I know I’m a little behind the curve, but I recently got one of those new touch devices. I got an iPad. Lots of people have had an iPhone or an iPod Touch, but this is my first device of this type. And I like it. And, I’m discovering all the different apps that are available.
Like Angry Birds.
Like I said, I’m way behind the curve on this, and I know it. But it’s a fun game.
In fact, the only game I can think of that could be more fun is one based on Angry Birds.
Here’s the premise: You and others like you are angry because a bunch of horrible creatures have taken your stuff. So, you and the others go to get your stuff back, removing the horrible creatures in the process.
Sounds a lot like Angry Birds, doesn’t it?
Only this game, anyone can play. You don’t need an iPhone, an iPod Touch, an iPad, a BlackBerry, a Droid, or anything like that.
All you need is a ballot. The game is available November 2.
I always thought that game should be called jihad birds. They commit suicide and some of them even explode! Tell me the black bomb bird doesn’t look like the Mohammed cartoon? hmm???
[But the birds aren’t trying to force anything on you. They just want their stuff back.
Big difference. – B.]
That’s a great game. Thankfully, it doesn’t make you start over once you miss killing all the pigs. Lol
Do we get power ups? One every time Pelosi opens her mouth? One for every new (unpopular as always) initiative that Obama proposes? How about bonus points for every racist remark that Reid makes?
My favorite game is the “Fox News Game”. The rules are simple. Sneak up behind a liberal and shout “FOX NEWS!!!” as loud as you can. You get a point for every 6 inches they jump off the ground. If they hit the ceiling, you get 10 bonus points, 5 additional if they fall face first onto the ground.

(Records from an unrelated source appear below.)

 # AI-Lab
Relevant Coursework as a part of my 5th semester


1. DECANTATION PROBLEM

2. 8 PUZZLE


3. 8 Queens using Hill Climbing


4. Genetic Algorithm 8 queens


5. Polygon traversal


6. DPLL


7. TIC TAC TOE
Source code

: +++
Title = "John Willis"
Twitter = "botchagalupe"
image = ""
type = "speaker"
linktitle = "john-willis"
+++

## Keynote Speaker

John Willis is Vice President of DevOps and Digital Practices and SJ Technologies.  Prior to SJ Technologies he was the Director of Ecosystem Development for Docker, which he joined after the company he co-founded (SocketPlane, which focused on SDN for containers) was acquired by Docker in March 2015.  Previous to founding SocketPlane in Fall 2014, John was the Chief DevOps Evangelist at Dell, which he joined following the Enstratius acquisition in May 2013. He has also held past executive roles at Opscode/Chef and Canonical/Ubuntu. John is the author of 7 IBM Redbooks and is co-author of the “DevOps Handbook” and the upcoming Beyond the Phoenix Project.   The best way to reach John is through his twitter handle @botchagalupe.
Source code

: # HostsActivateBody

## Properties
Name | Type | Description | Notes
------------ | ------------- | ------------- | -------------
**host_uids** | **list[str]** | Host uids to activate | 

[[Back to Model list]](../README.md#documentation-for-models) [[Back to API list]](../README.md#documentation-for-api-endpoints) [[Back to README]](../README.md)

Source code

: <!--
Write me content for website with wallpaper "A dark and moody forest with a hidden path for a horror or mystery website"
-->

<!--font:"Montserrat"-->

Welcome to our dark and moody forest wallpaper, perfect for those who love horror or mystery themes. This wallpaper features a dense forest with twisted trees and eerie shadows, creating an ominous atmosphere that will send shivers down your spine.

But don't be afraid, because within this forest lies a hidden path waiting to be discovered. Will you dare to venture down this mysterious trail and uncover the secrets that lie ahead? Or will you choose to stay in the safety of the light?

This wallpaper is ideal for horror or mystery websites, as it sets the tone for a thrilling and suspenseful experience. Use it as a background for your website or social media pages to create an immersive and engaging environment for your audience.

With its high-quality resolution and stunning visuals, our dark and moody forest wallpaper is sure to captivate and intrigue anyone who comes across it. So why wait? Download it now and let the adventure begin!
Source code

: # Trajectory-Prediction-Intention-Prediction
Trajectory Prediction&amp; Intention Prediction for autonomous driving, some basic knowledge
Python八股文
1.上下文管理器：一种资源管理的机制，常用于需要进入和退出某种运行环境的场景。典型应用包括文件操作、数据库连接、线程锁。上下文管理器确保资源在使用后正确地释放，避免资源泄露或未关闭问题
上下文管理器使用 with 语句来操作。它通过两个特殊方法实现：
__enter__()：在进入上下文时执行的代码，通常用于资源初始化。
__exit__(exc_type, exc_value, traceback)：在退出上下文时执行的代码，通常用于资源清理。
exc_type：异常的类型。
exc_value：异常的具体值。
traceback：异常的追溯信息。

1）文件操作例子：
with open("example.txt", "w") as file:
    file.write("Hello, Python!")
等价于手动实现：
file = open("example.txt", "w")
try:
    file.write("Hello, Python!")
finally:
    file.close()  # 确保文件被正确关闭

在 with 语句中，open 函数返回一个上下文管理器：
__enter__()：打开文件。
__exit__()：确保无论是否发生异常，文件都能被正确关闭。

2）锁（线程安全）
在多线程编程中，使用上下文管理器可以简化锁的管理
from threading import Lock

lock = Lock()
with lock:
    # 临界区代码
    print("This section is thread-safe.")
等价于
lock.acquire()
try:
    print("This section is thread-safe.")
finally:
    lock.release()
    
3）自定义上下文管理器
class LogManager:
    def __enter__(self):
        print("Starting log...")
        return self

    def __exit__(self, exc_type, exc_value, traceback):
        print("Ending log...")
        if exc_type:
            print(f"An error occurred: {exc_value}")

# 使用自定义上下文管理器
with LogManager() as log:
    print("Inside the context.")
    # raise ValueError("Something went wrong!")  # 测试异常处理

So Basil, say we get rid of the “horrible creatures” and replace them with slightly less than horrible creatures. We still won’t get our stuff back until those slightly less than horrible creatures take a meat axe to all the bills passed by the other horrible creatures and the horrible ones before them. I’m not holding my breath about getting my stuff back any time soon. About all the slightly less than horrible creatures can do is politically strangle that horrible man occupying 1600 Pennsylvania Avenue.
[Oh, in that new game, if we don’t get our stuff back, version 1.5 comes out in March 2012, with 2.0 due that November. -B.]
I suppose that liberals will take the place of pigs in this new game, but it would be hilarious to listen to Pelosi or Hillary scream as they were flung from a giant slingshot.
Basil, this new game of yours sounds like it was invented just for Basil’s Bizarro World.